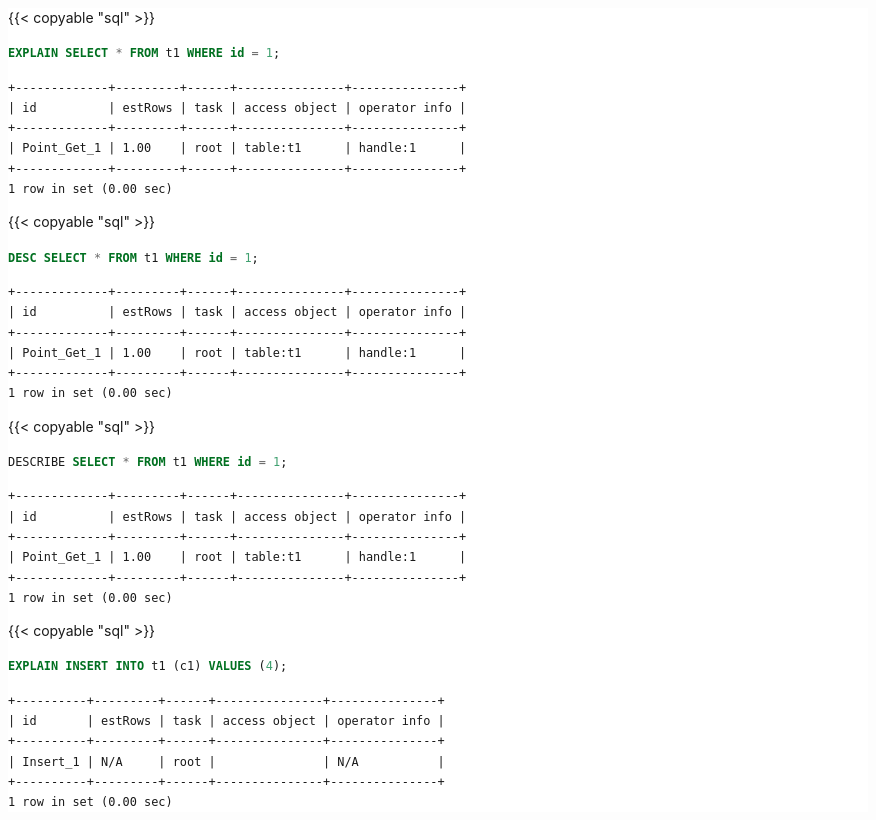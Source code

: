 {{< copyable "sql" >}}

```sql
EXPLAIN SELECT * FROM t1 WHERE id = 1;
```

```
+-------------+---------+------+---------------+---------------+
| id          | estRows | task | access object | operator info |
+-------------+---------+------+---------------+---------------+
| Point_Get_1 | 1.00    | root | table:t1      | handle:1      |
+-------------+---------+------+---------------+---------------+
1 row in set (0.00 sec)
```

{{< copyable "sql" >}}

```sql
DESC SELECT * FROM t1 WHERE id = 1;
```

```
+-------------+---------+------+---------------+---------------+
| id          | estRows | task | access object | operator info |
+-------------+---------+------+---------------+---------------+
| Point_Get_1 | 1.00    | root | table:t1      | handle:1      |
+-------------+---------+------+---------------+---------------+
1 row in set (0.00 sec)
```

{{< copyable "sql" >}}

```sql
DESCRIBE SELECT * FROM t1 WHERE id = 1;
```

```
+-------------+---------+------+---------------+---------------+
| id          | estRows | task | access object | operator info |
+-------------+---------+------+---------------+---------------+
| Point_Get_1 | 1.00    | root | table:t1      | handle:1      |
+-------------+---------+------+---------------+---------------+
1 row in set (0.00 sec)
```

{{< copyable "sql" >}}

```sql
EXPLAIN INSERT INTO t1 (c1) VALUES (4);
```

```
+----------+---------+------+---------------+---------------+
| id       | estRows | task | access object | operator info |
+----------+---------+------+---------------+---------------+
| Insert_1 | N/A     | root |               | N/A           |
+----------+---------+------+---------------+---------------+
1 row in set (0.00 sec)
```
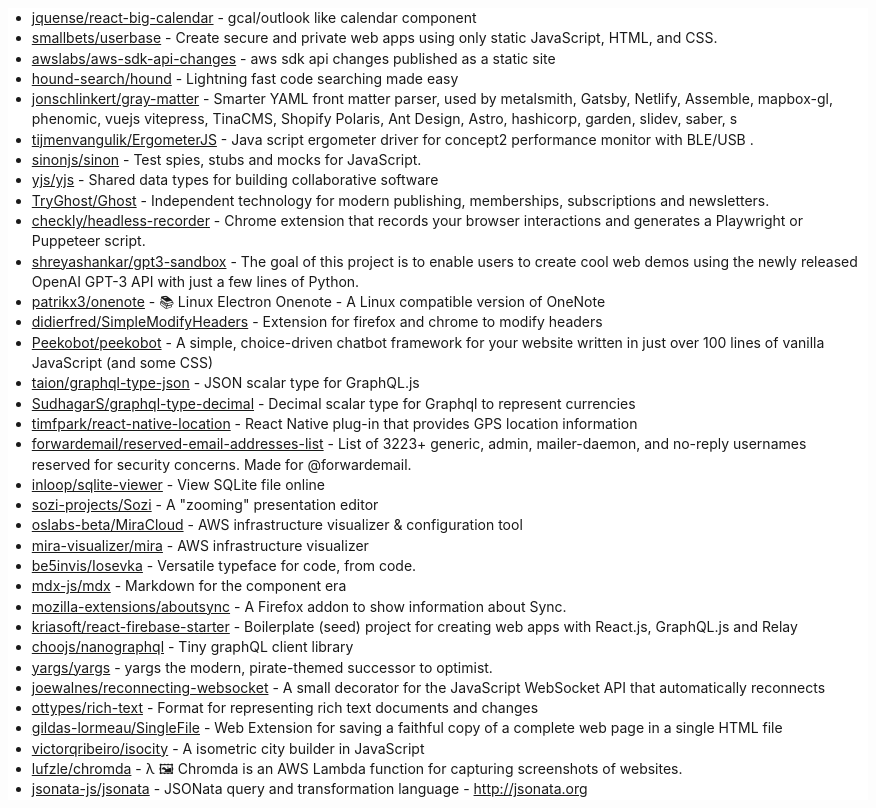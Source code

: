 - [jquense/react-big-calendar](https://github.com/jquense/react-big-calendar) - gcal/outlook like calendar component
- [smallbets/userbase](https://github.com/smallbets/userbase) - Create secure and private web apps using only static JavaScript, HTML, and CSS.
- [awslabs/aws-sdk-api-changes](https://github.com/awslabs/aws-sdk-api-changes) - aws sdk api changes published as a static site
- [hound-search/hound](https://github.com/hound-search/hound) - Lightning fast code searching made easy
- [jonschlinkert/gray-matter](https://github.com/jonschlinkert/gray-matter) - Smarter YAML front matter parser, used by metalsmith, Gatsby, Netlify, Assemble, mapbox-gl, phenomic, vuejs vitepress, TinaCMS, Shopify Polaris, Ant Design, Astro,  hashicorp, garden, slidev, saber, s
- [tijmenvangulik/ErgometerJS](https://github.com/tijmenvangulik/ErgometerJS) - Java script ergometer driver for concept2 performance monitor with BLE/USB .
- [sinonjs/sinon](https://github.com/sinonjs/sinon) - Test spies, stubs and mocks for JavaScript.
- [yjs/yjs](https://github.com/yjs/yjs) - Shared data types for building collaborative software
- [TryGhost/Ghost](https://github.com/TryGhost/Ghost) - Independent technology for modern publishing, memberships, subscriptions and newsletters.
- [checkly/headless-recorder](https://github.com/checkly/headless-recorder) - Chrome extension that records your browser interactions and generates a Playwright or Puppeteer script.
- [shreyashankar/gpt3-sandbox](https://github.com/shreyashankar/gpt3-sandbox) - The goal of this project is to enable users to create cool web demos using the newly released OpenAI GPT-3 API with just a few lines of Python.
- [patrikx3/onenote](https://github.com/patrikx3/onenote) - 📚 Linux Electron Onenote - A Linux compatible version of OneNote
- [didierfred/SimpleModifyHeaders](https://github.com/didierfred/SimpleModifyHeaders) - Extension for firefox and chrome to modify headers
- [Peekobot/peekobot](https://github.com/Peekobot/peekobot) - A simple, choice-driven chatbot framework for your website written in just over 100 lines of vanilla JavaScript (and some CSS)
- [taion/graphql-type-json](https://github.com/taion/graphql-type-json) - JSON scalar type for GraphQL.js
- [SudhagarS/graphql-type-decimal](https://github.com/SudhagarS/graphql-type-decimal) - Decimal scalar type for Graphql to represent currencies
- [timfpark/react-native-location](https://github.com/timfpark/react-native-location) - React Native plug-in that provides GPS location information
- [forwardemail/reserved-email-addresses-list](https://github.com/forwardemail/reserved-email-addresses-list) - List of 3223+ generic, admin, mailer-daemon, and no-reply usernames reserved for security concerns.  Made for @forwardemail.
- [inloop/sqlite-viewer](https://github.com/inloop/sqlite-viewer) - View SQLite file online
- [sozi-projects/Sozi](https://github.com/sozi-projects/Sozi) - A "zooming" presentation editor
- [oslabs-beta/MiraCloud](https://github.com/oslabs-beta/MiraCloud) - AWS infrastructure visualizer & configuration tool
- [mira-visualizer/mira](https://github.com/mira-visualizer/mira) - AWS infrastructure visualizer
- [be5invis/Iosevka](https://github.com/be5invis/Iosevka) - Versatile typeface for code, from code.
- [mdx-js/mdx](https://github.com/mdx-js/mdx) - Markdown for the component era
- [mozilla-extensions/aboutsync](https://github.com/mozilla-extensions/aboutsync) - A Firefox addon to show information about Sync.
- [kriasoft/react-firebase-starter](https://github.com/kriasoft/react-firebase-starter) - Boilerplate (seed) project for creating web apps with React.js, GraphQL.js and Relay
- [choojs/nanographql](https://github.com/choojs/nanographql) - Tiny graphQL client library
- [yargs/yargs](https://github.com/yargs/yargs) - yargs the modern, pirate-themed successor to optimist.
- [joewalnes/reconnecting-websocket](https://github.com/joewalnes/reconnecting-websocket) - A small decorator for the JavaScript WebSocket API that automatically reconnects
- [ottypes/rich-text](https://github.com/ottypes/rich-text) - Format for representing rich text documents and changes
- [gildas-lormeau/SingleFile](https://github.com/gildas-lormeau/SingleFile) - Web Extension for saving a faithful copy of a complete web page in a single HTML file
- [victorqribeiro/isocity](https://github.com/victorqribeiro/isocity) - A isometric city builder in JavaScript
- [lufzle/chromda](https://github.com/lufzle/chromda) - λ 🖼️ Chromda is an AWS Lambda function for capturing screenshots of websites.
- [jsonata-js/jsonata](https://github.com/jsonata-js/jsonata) - JSONata query and transformation language - http://jsonata.org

▬▬▬▬▬▬▬▬▬▬

Activity — Reproduce the data verbatim and omit each image.

Exercise answer —
Source code

: {{< copyable "sql" >}}

```sql
EXPLAIN SELECT * FROM t1 WHERE id = 1;
```

```
+-------------+---------+------+---------------+---------------+
| id          | estRows | task | access object | operator info |
+-------------+---------+------+---------------+---------------+
| Point_Get_1 | 1.00    | root | table:t1      | handle:1      |
+-------------+---------+------+---------------+---------------+
1 row in set (0.00 sec)
```

{{< copyable "sql" >}}

```sql
DESC SELECT * FROM t1 WHERE id = 1;
```

```
+-------------+---------+------+---------------+---------------+
| id          | estRows | task | access object | operator info |
+-------------+---------+------+---------------+---------------+
| Point_Get_1 | 1.00    | root | table:t1      | handle:1      |
+-------------+---------+------+---------------+---------------+
1 row in set (0.00 sec)
```

{{< copyable "sql" >}}

```sql
DESCRIBE SELECT * FROM t1 WHERE id = 1;
```

```
+-------------+---------+------+---------------+---------------+
| id          | estRows | task | access object | operator info |
+-------------+---------+------+---------------+---------------+
| Point_Get_1 | 1.00    | root | table:t1      | handle:1      |
+-------------+---------+------+---------------+---------------+
1 row in set (0.00 sec)
```

{{< copyable "sql" >}}

```sql
EXPLAIN INSERT INTO t1 (c1) VALUES (4);
```

```
+----------+---------+------+---------------+---------------+
| id       | estRows | task | access object | operator info |
+----------+---------+------+---------------+---------------+
| Insert_1 | N/A     | root |               | N/A           |
+----------+---------+------+---------------+---------------+
1 row in set (0.00 sec)
```
Source code

: - [jquense/react-big-calendar](https://github.com/jquense/react-big-calendar) - gcal/outlook like calendar component
- [smallbets/userbase](https://github.com/smallbets/userbase) - Create secure and private web apps using only static JavaScript, HTML, and CSS.
- [awslabs/aws-sdk-api-changes](https://github.com/awslabs/aws-sdk-api-changes) - aws sdk api changes published as a static site
- [hound-search/hound](https://github.com/hound-search/hound) - Lightning fast code searching made easy
- [jonschlinkert/gray-matter](https://github.com/jonschlinkert/gray-matter) - Smarter YAML front matter parser, used by metalsmith, Gatsby, Netlify, Assemble, mapbox-gl, phenomic, vuejs vitepress, TinaCMS, Shopify Polaris, Ant Design, Astro,  hashicorp, garden, slidev, saber, s
- [tijmenvangulik/ErgometerJS](https://github.com/tijmenvangulik/ErgometerJS) - Java script ergometer driver for concept2 performance monitor with BLE/USB .
- [sinonjs/sinon](https://github.com/sinonjs/sinon) - Test spies, stubs and mocks for JavaScript.
- [yjs/yjs](https://github.com/yjs/yjs) - Shared data types for building collaborative software
- [TryGhost/Ghost](https://github.com/TryGhost/Ghost) - Independent technology for modern publishing, memberships, subscriptions and newsletters.
- [checkly/headless-recorder](https://github.com/checkly/headless-recorder) - Chrome extension that records your browser interactions and generates a Playwright or Puppeteer script.
- [shreyashankar/gpt3-sandbox](https://github.com/shreyashankar/gpt3-sandbox) - The goal of this project is to enable users to create cool web demos using the newly released OpenAI GPT-3 API with just a few lines of Python.
- [patrikx3/onenote](https://github.com/patrikx3/onenote) - 📚 Linux Electron Onenote - A Linux compatible version of OneNote
- [didierfred/SimpleModifyHeaders](https://github.com/didierfred/SimpleModifyHeaders) - Extension for firefox and chrome to modify headers
- [Peekobot/peekobot](https://github.com/Peekobot/peekobot) - A simple, choice-driven chatbot framework for your website written in just over 100 lines of vanilla JavaScript (and some CSS)
- [taion/graphql-type-json](https://github.com/taion/graphql-type-json) - JSON scalar type for GraphQL.js
- [SudhagarS/graphql-type-decimal](https://github.com/SudhagarS/graphql-type-decimal) - Decimal scalar type for Graphql to represent currencies
- [timfpark/react-native-location](https://github.com/timfpark/react-native-location) - React Native plug-in that provides GPS location information
- [forwardemail/reserved-email-addresses-list](https://github.com/forwardemail/reserved-email-addresses-list) - List of 3223+ generic, admin, mailer-daemon, and no-reply usernames reserved for security concerns.  Made for @forwardemail.
- [inloop/sqlite-viewer](https://github.com/inloop/sqlite-viewer) - View SQLite file online
- [sozi-projects/Sozi](https://github.com/sozi-projects/Sozi) - A "zooming" presentation editor
- [oslabs-beta/MiraCloud](https://github.com/oslabs-beta/MiraCloud) - AWS infrastructure visualizer & configuration tool
- [mira-visualizer/mira](https://github.com/mira-visualizer/mira) - AWS infrastructure visualizer
- [be5invis/Iosevka](https://github.com/be5invis/Iosevka) - Versatile typeface for code, from code.
- [mdx-js/mdx](https://github.com/mdx-js/mdx) - Markdown for the component era
- [mozilla-extensions/aboutsync](https://github.com/mozilla-extensions/aboutsync) - A Firefox addon to show information about Sync.
- [kriasoft/react-firebase-starter](https://github.com/kriasoft/react-firebase-starter) - Boilerplate (seed) project for creating web apps with React.js, GraphQL.js and Relay
- [choojs/nanographql](https://github.com/choojs/nanographql) - Tiny graphQL client library
- [yargs/yargs](https://github.com/yargs/yargs) - yargs the modern, pirate-themed successor to optimist.
- [joewalnes/reconnecting-websocket](https://github.com/joewalnes/reconnecting-websocket) - A small decorator for the JavaScript WebSocket API that automatically reconnects
- [ottypes/rich-text](https://github.com/ottypes/rich-text) - Format for representing rich text documents and changes
- [gildas-lormeau/SingleFile](https://github.com/gildas-lormeau/SingleFile) - Web Extension for saving a faithful copy of a complete web page in a single HTML file
- [victorqribeiro/isocity](https://github.com/victorqribeiro/isocity) - A isometric city builder in JavaScript
- [lufzle/chromda](https://github.com/lufzle/chromda) - λ 🖼️ Chromda is an AWS Lambda function for capturing screenshots of websites.
- [jsonata-js/jsonata](https://github.com/jsonata-js/jsonata) - JSONata query and transformation language - http://jsonata.org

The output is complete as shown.